Antígona González (2012) de Sara Uribe es una “pieza conceptual basada en la apropiación, intervención y reescritura” (103) y escrita por encargo. Estos y demás detalles sobre los textos apropiados, intervenidos y reescritos se encuentran en la última sección de la pieza bajo el título de “Notas finales y referencias.” En esta sección el texto ofrece, de cierta manera, un comentario y una breve explicación sobre su propia construcción. De ahí, nos enteramos de que todo el texto ha sido una suerte de collage o acumulación de diversas fuentes —incluidos testimonios, noticias, textos académicos, obras de teatro que también se apropian de la figura de Antígona, y experiencias vivenciales de la propia autora. Con esta sección, de cierta manera, el texto elude, o evita, la conversación. Es decir, si la tarea del comentario textual está, en buena medida, en explicar la forma en que un texto está escrito y además mencionar las referencias intertextuales, el acto de lectura queda como la propia mecánica de escritura: consciente pero desempoderada. Al mismo tiempo, aunque las “Notas finales y referencias” se adelanten al comentario textual, y aunque esta sección sea de las más vastas en la pieza, queda una falla, y es que tal vez la Antígona griega no sea análoga para describir la violencia relacionada a la guerra contra el narco en México, ni contra lo narco, general.
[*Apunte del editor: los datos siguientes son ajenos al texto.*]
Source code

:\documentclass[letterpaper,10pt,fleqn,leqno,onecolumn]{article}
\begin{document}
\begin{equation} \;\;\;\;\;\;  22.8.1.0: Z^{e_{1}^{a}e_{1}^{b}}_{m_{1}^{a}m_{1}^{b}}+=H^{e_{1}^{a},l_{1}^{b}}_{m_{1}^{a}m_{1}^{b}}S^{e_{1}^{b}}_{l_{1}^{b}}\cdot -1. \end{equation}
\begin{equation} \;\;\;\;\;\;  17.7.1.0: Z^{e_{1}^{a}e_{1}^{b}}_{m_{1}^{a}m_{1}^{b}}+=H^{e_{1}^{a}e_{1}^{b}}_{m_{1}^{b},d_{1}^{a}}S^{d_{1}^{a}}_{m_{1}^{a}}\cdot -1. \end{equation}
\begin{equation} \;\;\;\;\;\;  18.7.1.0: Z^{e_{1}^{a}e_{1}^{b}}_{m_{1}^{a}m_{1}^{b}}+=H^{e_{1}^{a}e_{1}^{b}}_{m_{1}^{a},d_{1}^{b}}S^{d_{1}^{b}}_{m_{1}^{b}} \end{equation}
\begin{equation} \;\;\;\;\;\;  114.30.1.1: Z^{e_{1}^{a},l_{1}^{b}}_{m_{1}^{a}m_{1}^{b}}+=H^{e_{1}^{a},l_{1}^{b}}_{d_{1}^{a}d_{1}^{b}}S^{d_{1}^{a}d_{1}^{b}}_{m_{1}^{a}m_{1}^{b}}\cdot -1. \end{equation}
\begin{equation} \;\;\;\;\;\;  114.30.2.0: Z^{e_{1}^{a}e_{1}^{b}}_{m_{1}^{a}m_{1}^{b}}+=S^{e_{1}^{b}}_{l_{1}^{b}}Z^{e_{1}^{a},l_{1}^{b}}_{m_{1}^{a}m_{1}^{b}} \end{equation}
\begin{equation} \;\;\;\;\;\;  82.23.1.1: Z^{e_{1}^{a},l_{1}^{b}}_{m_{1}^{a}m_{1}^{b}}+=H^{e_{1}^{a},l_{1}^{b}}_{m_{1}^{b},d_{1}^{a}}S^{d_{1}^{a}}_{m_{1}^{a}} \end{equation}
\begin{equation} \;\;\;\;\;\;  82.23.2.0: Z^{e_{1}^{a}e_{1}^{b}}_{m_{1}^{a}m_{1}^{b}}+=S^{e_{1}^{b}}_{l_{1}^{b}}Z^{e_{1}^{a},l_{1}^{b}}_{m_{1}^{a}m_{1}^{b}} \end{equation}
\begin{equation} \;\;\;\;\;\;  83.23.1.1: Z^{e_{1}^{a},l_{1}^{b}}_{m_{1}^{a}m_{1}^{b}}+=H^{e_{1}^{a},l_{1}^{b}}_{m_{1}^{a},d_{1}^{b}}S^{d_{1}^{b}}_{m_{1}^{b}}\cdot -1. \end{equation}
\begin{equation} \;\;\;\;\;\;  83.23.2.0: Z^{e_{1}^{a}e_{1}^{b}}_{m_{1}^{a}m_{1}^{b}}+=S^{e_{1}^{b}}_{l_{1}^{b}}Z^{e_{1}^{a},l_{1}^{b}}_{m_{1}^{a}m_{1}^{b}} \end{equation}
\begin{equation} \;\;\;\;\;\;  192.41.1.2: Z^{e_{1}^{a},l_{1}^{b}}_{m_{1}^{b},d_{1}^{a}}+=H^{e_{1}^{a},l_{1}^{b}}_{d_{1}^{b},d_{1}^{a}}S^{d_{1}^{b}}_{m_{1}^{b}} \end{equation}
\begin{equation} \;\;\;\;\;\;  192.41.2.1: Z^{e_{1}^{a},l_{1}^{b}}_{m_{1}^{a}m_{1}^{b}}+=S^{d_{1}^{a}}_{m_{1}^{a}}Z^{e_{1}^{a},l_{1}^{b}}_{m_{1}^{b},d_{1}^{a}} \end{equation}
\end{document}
Mientras que en la tragedia de Antígona hay un cadáver, el de Polinices, que no puede ser sepultado dentro de la ciudad porque así lo manda la ley de Creonte, en Antígona González hay, casi como en las páginas de la misma pieza, espacio de sobra para sepultar muertos, pero lo que no hay son cadáveres. Esto quiere decir que en la tragedia griega el lugar en dónde hacer el duelo, sepultar a Polinices, no existe porque la ley lo impide, y en Antígona González hay espacio para poner el duelo, pero, parece, no hay “objeto” del duelo. Sin objeto del duelo no habría, así, razón para dolerse, sin embargo, un ominoso afecto rodea las páginas de Antígona González. Sobra decir que este afecto se duele precisamente de no tener un “resto” sobre el cual dolerse. El consuelo de esta forma de duelo es triste y ambiguo, pues al querer “nombrarlos a todos para decir: este cuerpo podría ser el mío” (13), también, casi con cinismo, se vuelve evidente que los labios que nombran a todos los muertos ratifican la vida del cuerpo que nombra. Poder nombrar a los muertos para recordarlos, pero también para recordarle al que nombra que vive, y los otros no, es una sensación ominosa, un sosiego siniestro.
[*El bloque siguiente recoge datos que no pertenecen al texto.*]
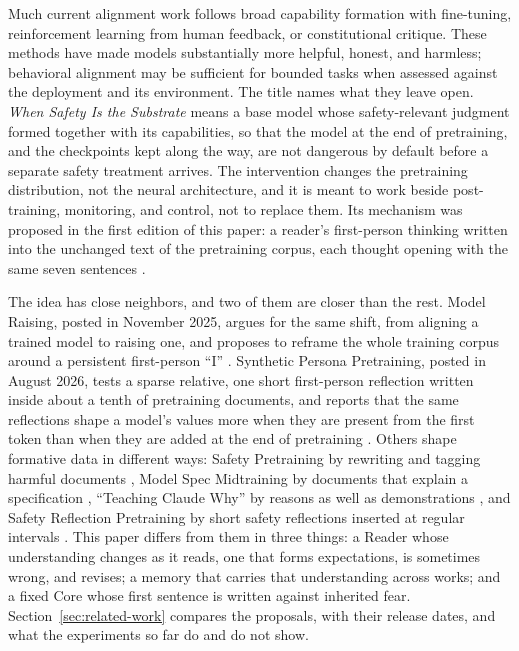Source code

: \documentclass[11pt]{article}
\begin{document}
Much current alignment work follows broad capability formation with
fine-tuning, reinforcement learning from human feedback, or constitutional
critique. These methods have made models substantially more helpful, honest,
and harmless; behavioral alignment may be sufficient for bounded tasks when
assessed against the deployment and its environment. The title names what they
leave open. \emph{When Safety Is the Substrate} means a base model whose
safety-relevant judgment formed together with its capabilities, so that the
model at the end of pretraining, and the checkpoints kept along the way, are
not dangerous by default before a separate safety treatment arrives. The
intervention changes the pretraining distribution, not the neural
architecture, and it is meant to work beside post-training, monitoring, and
control, not to replace them. Its mechanism was proposed in the first edition
of this paper: a reader's first-person thinking written
into the unchanged text of the pretraining corpus, each thought opening with
the same seven sentences \cite{westerberg2025superintelligence}.

The idea has close neighbors, and two of them are closer than the rest. Model Raising, posted in November 2025, argues for the same shift, from aligning a trained model to raising
one, and proposes to reframe the whole training corpus around a persistent
first-person \enquote{I} \cite{aydin2026modelraising}. Synthetic Persona Pretraining, posted in August 2026, tests a sparse relative, one short first-person
reflection written inside about a tenth of pretraining documents, and reports that the same
reflections shape a model's values more when they are present from the first
token than when they are added at the end of pretraining
\cite{minder2026spp}. Others shape formative data in different ways: Safety
Pretraining by rewriting and tagging harmful documents
\cite{maini2025safetypretraining}, Model Spec Midtraining by documents that
explain a specification \cite{li2026modelspec}, \enquote{Teaching Claude Why}
by reasons as well as demonstrations \cite{kutasov2026teachingclaudewhy}, and
Safety Reflection Pretraining by short safety reflections inserted at regular
intervals \cite{li2026safetyreflection}. This paper differs from them in three things: a Reader whose understanding changes as it reads, one that forms expectations,
is sometimes wrong, and revises; a memory that carries that understanding
across works; and a fixed Core whose first sentence is written against
inherited fear. Section~\ref{sec:related-work} compares the proposals, with their release dates, and what the experiments
so far do and do not show.
\end{document}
¿De qué se duele el duelo que no tiene objeto? ¿De qué se duele aquello que no tiene el residuo del concentrado de sus pasiones? El gran problema de los desaparecidos no radica sólo en el eufemismo que este calificativo les da. Como se afirma en Antígona González, desaparecer es un acto simple (18), pues todo lo que desaparece, siempre aparece de nuevo, y por su parte los desaparecidos no regresan, o más bien, no regresa el resto de aquello que garantizaría su finitud. Es decir, los desaparecidos dejan de ser figuras finitas, son muerte sin fin, y al mismo tiempo, fugitivos eternos. Los desaparecidos son aquello que presupone pero también excede al mismo acto del duelo, y por tanto, también a la propia escritura de Antígona González. Es decir, la pretendida apropiación, intervención y reescritura de testimonios, textos, noticias y demás, son meras ficciones que no pueden contener aquello que evocan los desaparecidos. Como se escapan los cuerpos de los desaparecidos a todo, incluso a la acción de nombrarlos, así también se escapan de las páginas de Antígona González, un escape muy cercano, sino que igual, a la muerte, pero un escape, al fin.